8 Ağustos, Dakka, ordunun seçtiği bankacı başbakanın gelişi
Bangladeş, esas olarak bir tarım ülkesi olmasına rağmen, Çin’den sonra dünyanın en büyük ikinci giyim ihracatçısıdır. İhracatının %80’i bu sektörden gelmektedir ve bu sektör, Inditex, C&A, H&M, Primark, Walmart gibi emperyalist ülkelerin birkaç büyük kapitalist grubu tarafından kontrol edilmektedir. Bangladeş, küresel emperyalist sistem içinde her ay onlarca grevin gerçekleştiği, düşük ücretli bir ülke konumundadır ve yakın geçmişte bir ulusal kurtuluş savaşı yaşamıştır. Ülkedeki demokrasi kırılgandır ve ordu sık sık iktidarı ele geçirmiştir. Devrilen Başbakan Şeyh Hasina’nın hükümeti (Avami Birliği, ana burjuva parti, laik olduğunu iddia eden ve Hindistan ile ittifak yanlısı olan parti) giderek daha yozlaşmış, İslamcı partilerle ittifaklar kurmuş ve otoriterleşmiştir. 2020’den bu yana enflasyon ciddi bir sorun olmuştur (Temmuz ayında fiyatlar bir yılda %11,6 artmıştır).

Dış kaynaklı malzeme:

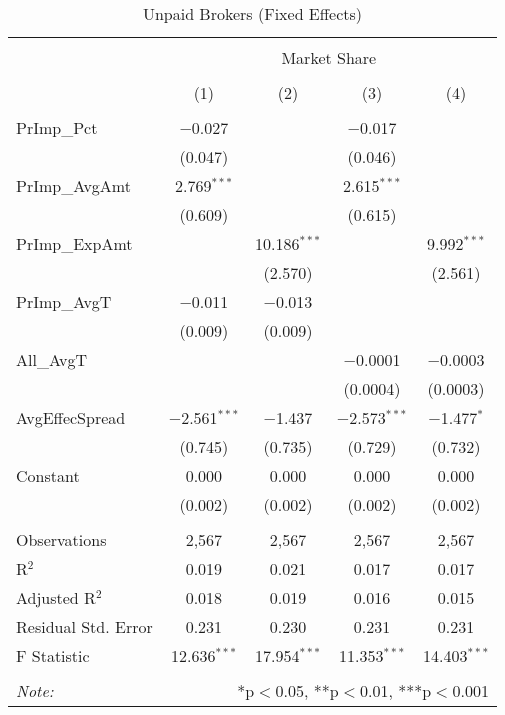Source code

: \documentclass[12pt,a4paper]{article}
\begin{document}
		\begin{table}[!htbp] \centering 
			\captionsetup{font=large}
			\caption{Unpaid Brokers (Fixed Effects)} 
			\label{} 
			\begin{tabular}{@{\extracolsep{1em}}lcccc} 
				\\[-1.8ex]\hline 
				\hline \\[-1.8ex] 
				& \multicolumn{4}{c}{Market Share} \\ 
				\cline{2-5} 
				\\[-1.8ex] & (1) & (2) & (3) & (4)\\ 
				\hline \\[-1.8ex] 
				PrImp\_Pct & $-$0.027 &  & $-$0.017 &  \\ 
				& (0.047) &  & (0.046) &  \\ 
				PrImp\_AvgAmt & 2.769$^{***}$ &  & 2.615$^{***}$ &  \\ 
				& (0.609) &  & (0.615) &  \\ 
				PrImp\_ExpAmt &  & 10.186$^{***}$ &  & 9.992$^{***}$ \\ 
				&  & (2.570) &  & (2.561) \\ 
				PrImp\_AvgT & $-$0.011 & $-$0.013 &  &  \\ 
				& (0.009) & (0.009) &  &  \\ 
				All\_AvgT &  &  & $-$0.0001 & $-$0.0003 \\ 
				&  &  & (0.0004) & (0.0003) \\ 
				AvgEffecSpread & $-$2.561$^{***}$ & $-$1.437 & $-$2.573$^{***}$ & $-$1.477$^{*}$ \\ 
				& (0.745) & (0.735) & (0.729) & (0.732) \\ 
				Constant & 0.000 & 0.000 & 0.000 & 0.000 \\ 
				& (0.002) & (0.002) & (0.002) & (0.002) \\ 
				\hline \\[-1.8ex] 
				Observations & 2,567 & 2,567 & 2,567 & 2,567 \\ 
				R$^{2}$ & 0.019 & 0.021 & 0.017 & 0.017 \\ 
				Adjusted R$^{2}$ & 0.018 & 0.019 & 0.016 & 0.015 \\ 
				Residual Std. Error & 0.231  & 0.230  & 0.231  & 0.231  \\ 
				F Statistic & 12.636$^{***}$  & 17.954$^{***}$  & 11.353$^{***}$  & 14.403$^{***}$  \\ 
				\hline 
				\hline \\[-1.8ex] 
				\textit{Note:}  & \multicolumn{4}{r}{*p$<$0.05, **p$<$0.01, ***p$<$0.001} \\ 
			\end{tabular} 
		\end{table} 		
	
\end{document}
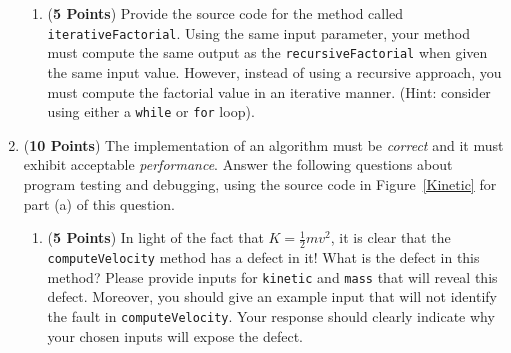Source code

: \documentclass[12pt]{article}
\begin{document}
\begin{enumerate}
\begin{enumerate}

\item ({\bf 5 Points}) Provide the source code for the method called
  {\tt iterativeFactorial}.  Using the same input parameter, your
  method must compute the same output as the {\tt recursiveFactorial}
  when given the same input value.  However, instead of using a
  recursive approach, you must compute the factorial value in an
  iterative manner.  (Hint: consider using either a {\tt while} or
  {\tt for} loop).


\end{enumerate}

\newpage


\item ({\bf 10 Points}) The implementation of an algorithm must be
  {\em correct} and it must exhibit acceptable {\em performance}.
  Answer the following questions about program testing and debugging,
  using the source code in Figure~\ref{Kinetic} for part (a) of this
  question.

\begin{enumerate}
  
\item ({\bf 5 Points}) In light of the fact that $K =
  \frac{1}{2}mv^2$, it is clear that the {\tt computeVelocity} method
  has a defect in it!  What is the defect in this method?  Please
  provide inputs for {\tt kinetic} and {\tt mass} that will reveal
  this defect.  Moreover, you should give an example input that will
  not identify the fault in {\tt computeVelocity}.  Your response
  should clearly indicate why your chosen inputs will expose the
  defect.


\end{enumerate}
\end{enumerate}
\end{document}
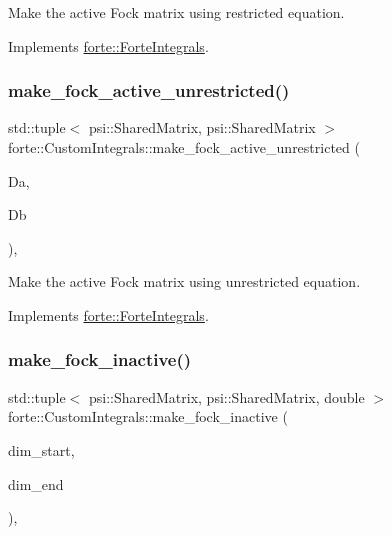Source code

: Make the active Fock matrix using restricted equation. 



Implements \mbox{\hyperlink{classforte_1_1_forte_integrals_a9e2f6f24d734aa04784dfc46d3f031ae}{forte\+::\+Forte\+Integrals}}.

\mbox{\label{classforte_1_1_custom_integrals_a87a7d17ddd89c004adf56b032d409669}} 
\subsubsection{\texorpdfstring{make\+\_\+fock\+\_\+active\+\_\+unrestricted()}{make\_fock\_active\_unrestricted()}}
{\footnotesize\ttfamily std\+::tuple$<$ psi\+::\+Shared\+Matrix, psi\+::\+Shared\+Matrix $>$ forte\+::\+Custom\+Integrals\+::make\+\_\+fock\+\_\+active\+\_\+unrestricted (\begin{DoxyParamCaption}\item[{psi\+::\+Shared\+Matrix}]{Da,  }\item[{psi\+::\+Shared\+Matrix}]{Db }\end{DoxyParamCaption})\hspace{0.3cm}{\ttfamily [override]}, {\ttfamily [virtual]}}



Make the active Fock matrix using unrestricted equation. 



Implements \mbox{\hyperlink{classforte_1_1_forte_integrals_a3bc94f56104d72581629d9d6a6a3a74c}{forte\+::\+Forte\+Integrals}}.

\mbox{\label{classforte_1_1_custom_integrals_a00921e140fba2f63eb8399003029ad1a}} 
\subsubsection{\texorpdfstring{make\+\_\+fock\+\_\+inactive()}{make\_fock\_inactive()}}
{\footnotesize\ttfamily std\+::tuple$<$ psi\+::\+Shared\+Matrix, psi\+::\+Shared\+Matrix, double $>$ forte\+::\+Custom\+Integrals\+::make\+\_\+fock\+\_\+inactive (\begin{DoxyParamCaption}\item[{psi\+::\+Dimension}]{dim\+\_\+start,  }\item[{psi\+::\+Dimension}]{dim\+\_\+end }\end{DoxyParamCaption})\hspace{0.3cm}{\ttfamily [override]}, {\ttfamily [virtual]}}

Öğrenci protestoları, 2018 yılında sokağın baskısıyla yürürlükten kaldırılan, 1971 Kurtuluş Savaşı’na (Pakistan’dan ayrılmayı sağlayan savaş) katılan kişilerin torunlarına kamu kuruluşlarında %53’lük bir kontenjan tanıyan politikanın 1 Temmuz’da yeniden yürürlüğe girmesiyle başladı. Politika uygulanır uygulanmaz, hükümet kendisini olağan öğrenci kitlesiyle karşı karşıya buldu. Protestolar, seçilmiş olmayan Ayrımcılığa Karşı Öğrenciler (SAD) tarafından organize ediliyordu. 15 Temmuz’da, protestolar başkent Dakka ve diğer büyük şehirlerde yoğunlaştı. Hükümet, polise müdahale emri verdi ve hükümetin (Avami Ligi) gençlik kolları olan BCL (Bangladeş Chatra Ligi), öğrencilere saldırdı. Günün sonunda, polis müdahalesi sonucunda 6 eylemci hayatını kaybetti, onlarca kişi yaralandı. 16 Temmuz’da polis, ülke genelindeki üniversitelere baskın düzenledi. Askeri polis 5 büyük şehirde konuşlandırıldı. 17 Temmuz’da hükümet, tüm üniversiteleri kapattı. 18 Temmuz’da basın ajansları, bu 4 günlük süreçte 39 eylemcinin öldüğünü bildirdi. 19 Temmuz’da hükümet interneti kesti, fabrikaları kapattı ve sokağa çıkma yasağı ilan etti. Kararın ardından, öğrenciler polisle çatıştı, polis karakollarına saldırıldı ve Dakka’da bir hapishane ateşe verildi.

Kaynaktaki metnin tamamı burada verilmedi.